(Saved data entries)
☆ ☆ ☆ ☆ ☆ ☆ ☆

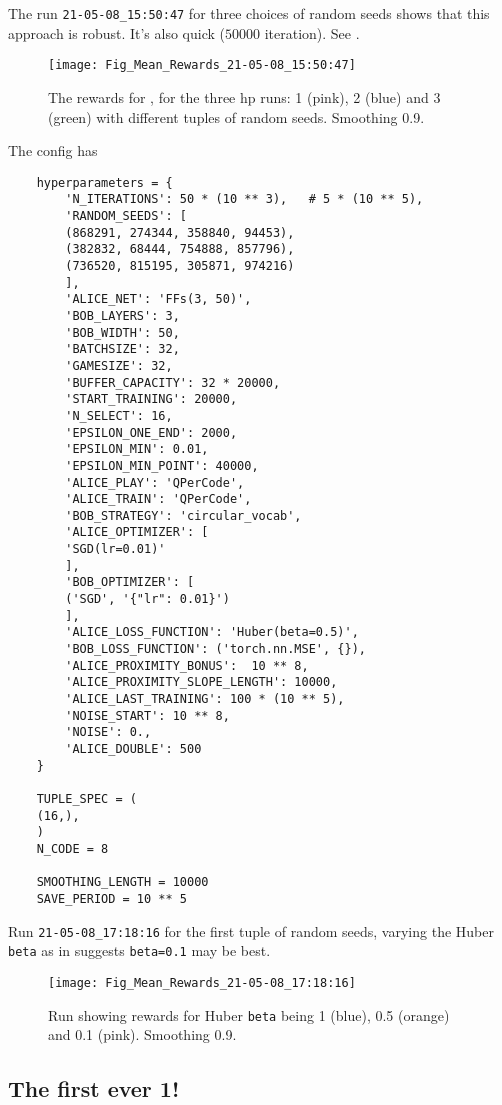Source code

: \documentclass[12pt]{article}
\begin{document}
The run \verb|21-05-08_15:50:47| for three choices of random seeds shows that this approach is robust.  It's also quick ($\num{50000}$ iteration).  See .
\begin{figure}
	\centering
	\texttt{[image: Fig\_Mean\_Rewards\_21-05-08\_15:50:47]}
	\caption{The rewards for , for the three hp runs: 1 (pink), 2 (blue) and 3 (green) with different tuples of random seeds.  Smoothing 0.9.}
	\label{fig:figmeanrewards21-05-08155047}
\end{figure}
The config has
\begin{lstlisting}
	hyperparameters = {  
		'N_ITERATIONS': 50 * (10 ** 3),   # 5 * (10 ** 5),
		'RANDOM_SEEDS': [
		(868291, 274344, 358840, 94453),
		(382832, 68444, 754888, 857796),
		(736520, 815195, 305871, 974216)
		],
		'ALICE_NET': 'FFs(3, 50)',
		'BOB_LAYERS': 3,
		'BOB_WIDTH': 50,
		'BATCHSIZE': 32,
		'GAMESIZE': 32,
		'BUFFER_CAPACITY': 32 * 20000,
		'START_TRAINING': 20000,
		'N_SELECT': 16,
		'EPSILON_ONE_END': 2000,
		'EPSILON_MIN': 0.01,
		'EPSILON_MIN_POINT': 40000,
		'ALICE_PLAY': 'QPerCode',
		'ALICE_TRAIN': 'QPerCode',
		'BOB_STRATEGY': 'circular_vocab',
		'ALICE_OPTIMIZER': [
		'SGD(lr=0.01)'
		],
		'BOB_OPTIMIZER': [
		('SGD', '{"lr": 0.01}')
		],
		'ALICE_LOSS_FUNCTION': 'Huber(beta=0.5)',
		'BOB_LOSS_FUNCTION': ('torch.nn.MSE', {}), 
		'ALICE_PROXIMITY_BONUS':  10 ** 8, 
		'ALICE_PROXIMITY_SLOPE_LENGTH': 10000,
		'ALICE_LAST_TRAINING': 100 * (10 ** 5),
		'NOISE_START': 10 ** 8,
		'NOISE': 0.,
		'ALICE_DOUBLE': 500
	}
	
	TUPLE_SPEC = (
	(16,),
	)
	N_CODE = 8
	
	SMOOTHING_LENGTH = 10000
	SAVE_PERIOD = 10 ** 5
\end{lstlisting}

Run \verb|21-05-08_17:18:16| for the first tuple of random seeds, varying the Huber \verb|beta| as in  suggests \verb|beta=0.1| may be best.
\begin{figure}
	\centering
	\texttt{[image: Fig\_Mean\_Rewards\_21-05-08\_17:18:16]}
	\caption{Run  showing rewards for Huber \texttt{beta} being 1 (blue), 0.5 (orange) and 0.1 (pink). Smoothing 0.9.}
	\label{fig:figmeanrewards21-05-08171816}
\end{figure}

\subsection{The first ever 1!}
\end{document}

☆ ☆ ☆ ☆ ☆ ☆ ☆

:: TASK INSTRUCTIONS ::
The lines to reproduce run from the one that contains "SMOOTHING_LENGTH = 10000" through the last line above; copy them exactly.

:: RESPONSE ::
	SMOOTHING_LENGTH = 10000
	SAVE_PERIOD = 10 ** 5
\end{lstlisting}

Run \verb|21-05-08_17:18:16| for the first tuple of random seeds, varying the Huber \verb|beta| as in  suggests \verb|beta=0.1| may be best.
\begin{figure}
	\centering
	\texttt{[image: Fig\_Mean\_Rewards\_21-05-08\_17:18:16]}
	\caption{Run  showing rewards for Huber \texttt{beta} being 1 (blue), 0.5 (orange) and 0.1 (pink). Smoothing 0.9.}
	\label{fig:figmeanrewards21-05-08171816}
\end{figure}

\subsection{The first ever 1!}
\end{document}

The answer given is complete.